◆ Directions for this task ◆
The entries below should be repeated exactly, with no pictures carried over.

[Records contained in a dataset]
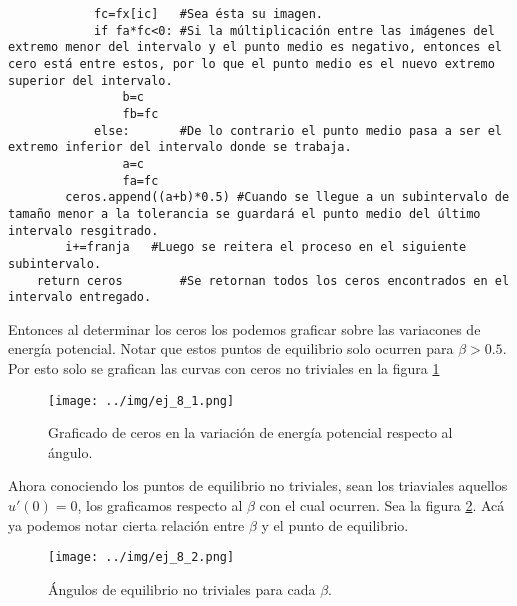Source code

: \documentclass[../portafolio.tex]{subfiles}
\begin{document}
\begin{verbatim}
            fc=fx[ic]	#Sea ésta su imagen.
            if fa*fc<0:	#Si la múltiplicación entre las imágenes del extremo menor del intervalo y el punto medio es negativo, entonces el cero está entre estos, por lo que el punto medio es el nuevo extremo superior del intervalo.
                b=c
                fb=fc
            else:		#De lo contrario el punto medio pasa a ser el extremo inferior del intervalo donde se trabaja.
                a=c
                fa=fc
        ceros.append((a+b)*0.5)	#Cuando se llegue a un subintervalo de tamaño menor a la tolerancia se guardará el punto medio del último intervalo resgitrado.
        i+=franja	#Luego se reitera el proceso en el siguiente subintervalo.
    return ceros		#Se retornan todos los ceros encontrados en el intervalo entregado.
\end{verbatim}
Entonces al determinar los ceros los podemos graficar sobre las variacones de energía potencial. Notar que estos puntos de equilibrio solo ocurren para $\beta>0.5$. Por esto solo se grafican las curvas con ceros no triviales en la figura \ref{g5_ej8_graf1}

\begin{figure}
\centering
\texttt{[image: ../img/ej\_8\_1.png]}
\caption{Graficado de ceros en la variación de energía potencial respecto al ángulo.} \label{g5_ej8_graf1}
\end{figure}

Ahora conociendo los puntos de equilibrio no triviales, sean los triaviales aquellos $u'(0)=0$, los graficamos respecto al $\beta$ con el cual ocurren. Sea la figura \ref{g5_ej8_graf2}. Acá ya podemos notar cierta relación entre $\beta$ y el punto de equilibrio.

\begin{figure}
\centering
\texttt{[image: ../img/ej\_8\_2.png]}
\caption{Ángulos de equilibrio no triviales para cada $\beta$.} \label{g5_ej8_graf2}
\end{figure}
\end{document}
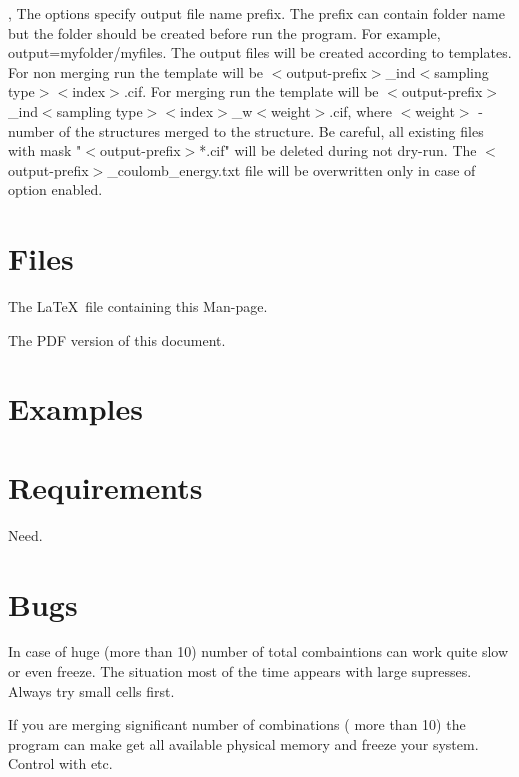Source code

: \documentclass[a4paper,english]{article}
\begin{document}
\begin{Description}
\item[\OptArg{-o }{output-prefix}, \OptArg{\Dd output=}{output-prefix}]
      The options specify output file name prefix. The prefix can contain folder name but the folder should be created before run the program. For example, \Dd output=myfolder/myfiles. The output files will be created according to templates. For non merging run the template will be $<$output-prefix$>$\_ind$<$sampling type$><$index$>$.cif. For merging run the template will be $<$output-prefix$>$\_ind$<$sampling type$><$index$>$\_w$<$weight$>$.cif, where $<$weight$>$ - number of the structures merged to the structure. Be careful, all existing files with mask "$<$output-prefix$>$*.cif" will be deleted during not dry-run. The $<$output-prefix$>$\_coulomb\_energy.txt file will be overwritten only in case of  option enabled.

\end{Description}

\section{Files}

\begin{Description}\setlength{\itemsep}{0cm}
\item[\File{somthing}] The \LaTeX\ file containing this Man-page.
\item[\URL{1.pdf}] The PDF version of this document.
\end{Description}

\section{Examples}


\section{Requirements}

\begin{description}\setlength{\itemsep}{0cm}
\item[openbabel] Need.
\end{description}

\section{Bugs}

\begin{description}\setlength{\itemsep}{0cm}
\item In case of huge (more than 10) number of total combaintions  can work quite slow or even freeze. The situation most of the time appears with large supresses. Always try small cells first.
\item If you are merging significant number of combinations ( more than 10) the program can make get all available physical memory and freeze your system. Control  with  etc.

\end{description}
\end{document}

◆ Answer to this task ◆
Source code

: \documentclass[../portafolio.tex]{subfiles}
\begin{document}
\begin{verbatim}
            fc=fx[ic]	#Sea ésta su imagen.
            if fa*fc<0:	#Si la múltiplicación entre las imágenes del extremo menor del intervalo y el punto medio es negativo, entonces el cero está entre estos, por lo que el punto medio es el nuevo extremo superior del intervalo.
                b=c
                fb=fc
            else:		#De lo contrario el punto medio pasa a ser el extremo inferior del intervalo donde se trabaja.
                a=c
                fa=fc
        ceros.append((a+b)*0.5)	#Cuando se llegue a un subintervalo de tamaño menor a la tolerancia se guardará el punto medio del último intervalo resgitrado.
        i+=franja	#Luego se reitera el proceso en el siguiente subintervalo.
    return ceros		#Se retornan todos los ceros encontrados en el intervalo entregado.
\end{verbatim}
Entonces al determinar los ceros los podemos graficar sobre las variacones de energía potencial. Notar que estos puntos de equilibrio solo ocurren para $\beta>0.5$. Por esto solo se grafican las curvas con ceros no triviales en la figura \ref{g5_ej8_graf1}

\begin{figure}
\centering
\texttt{[image: ../img/ej\_8\_1.png]}
\caption{Graficado de ceros en la variación de energía potencial respecto al ángulo.} \label{g5_ej8_graf1}
\end{figure}

Ahora conociendo los puntos de equilibrio no triviales, sean los triaviales aquellos $u'(0)=0$, los graficamos respecto al $\beta$ con el cual ocurren. Sea la figura \ref{g5_ej8_graf2}. Acá ya podemos notar cierta relación entre $\beta$ y el punto de equilibrio.

\begin{figure}
\centering
\texttt{[image: ../img/ej\_8\_2.png]}
\caption{Ángulos de equilibrio no triviales para cada $\beta$.} \label{g5_ej8_graf2}
\end{figure}
\end{document}
Source code

: \documentclass[a4paper,english]{article}
\begin{document}
\begin{Description}
\item[\OptArg{-o }{output-prefix}, \OptArg{\Dd output=}{output-prefix}]
      The options specify output file name prefix. The prefix can contain folder name but the folder should be created before run the program. For example, \Dd output=myfolder/myfiles. The output files will be created according to templates. For non merging run the template will be $<$output-prefix$>$\_ind$<$sampling type$><$index$>$.cif. For merging run the template will be $<$output-prefix$>$\_ind$<$sampling type$><$index$>$\_w$<$weight$>$.cif, where $<$weight$>$ - number of the structures merged to the structure. Be careful, all existing files with mask "$<$output-prefix$>$*.cif" will be deleted during not dry-run. The $<$output-prefix$>$\_coulomb\_energy.txt file will be overwritten only in case of  option enabled.

\end{Description}

\section{Files}

\begin{Description}\setlength{\itemsep}{0cm}
\item[\File{somthing}] The \LaTeX\ file containing this Man-page.
\item[\URL{1.pdf}] The PDF version of this document.
\end{Description}

\section{Examples}


\section{Requirements}

\begin{description}\setlength{\itemsep}{0cm}
\item[openbabel] Need.
\end{description}

\section{Bugs}

\begin{description}\setlength{\itemsep}{0cm}
\item In case of huge (more than 10) number of total combaintions  can work quite slow or even freeze. The situation most of the time appears with large supresses. Always try small cells first.
\item If you are merging significant number of combinations ( more than 10) the program can make get all available physical memory and freeze your system. Control  with  etc.

\end{description}
\end{document}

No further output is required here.